A rant about the modern rage to make us all practice the same religion, as though such a thing were possible and/or good.
There is no such thing as "general moral decline" affecting an entire society of people uniformly. I
don't change my standards for what constitutes rape because some stupid
yahoos in Steubenville reveal themselves to be criminals. I don't change
my standards for what constitutes
pleasant sexual relations because my neighbor is into BDSM. I don't
decide to like Gatorade because some celebrity appears on TV telling me
to.
Forget
society. Forget all the morons who think they can make me like stuff
merely by playing commercials and offering soundbytes. Forget marketing.

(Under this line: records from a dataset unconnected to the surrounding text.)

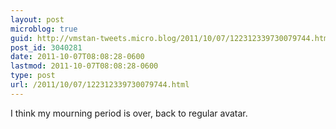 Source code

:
 ```yaml
---
layout: post
microblog: true
guid: http://vmstan-tweets.micro.blog/2011/10/07/122312339730079744.html
post_id: 3040281
date: 2011-10-07T08:08:28-0600
lastmod: 2011-10-07T08:08:28-0600
type: post
url: /2011/10/07/122312339730079744.html
---
```

I think my mourning period is over, back to regular avatar.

If you have to tell me why I need something over and over while showing
me a bunch of beautiful people (and/or celebrities), then I almost
certainly neither need nor want what you're shilling. (Reverse
psychology: seeing commercials often makes me hate what I see
advertised, such that I become more likely to avoid it.)
Forget
the ridiculous way of thinking that associates random decisions people
make in utterly ludicrous ways: "My daughter decided to smoke: obviously
this is because gay people are trying to get married! Heterosexuals in
Steubenville cannot help getting horny and raping people: the
homosexuals strike again!" If there is a
devil out there playing games with people's heads, then he is most
certainly playing with yours as you spew this kind of nonsense. For goodness' sake. Grow up and take some responsibility for yourselves. Don't mind what all the people around you are doing. They are always doing dumb stuff (i.e. stuff that would be dumb if you did it). Read
history. The best way to save the world is to stop trying so hard to
make it sin the way you do. We don't all sin the same way. We cannot all like or dislike the same things. We should not all want or avoid the same things.
People
are always going to like and dislike different things, sometimes with
really good reason. Eating wheat is a cardinal sin for my sister (who
has full-blown Celiac disease: she was dying in her teens because she
ate my mom's homemade bread), but not for me. The correct response to
reality (bread kills my sister, not me) is not to ban bread (it is evil
for my sister! people who make it are murderers!), but to make other
options free to those who cannot stomach it (for whatever reason: if you
eat bread and your stomach hurts really bad and you poop blood, then
you shouldn't need doctor's orders to pass on the breadbasket). Be
whatever you are, and ignore anyone who isn't OK with that. You have the right to think my sister is silly for avoiding bread. You do not have the right to punish her for avoiding it.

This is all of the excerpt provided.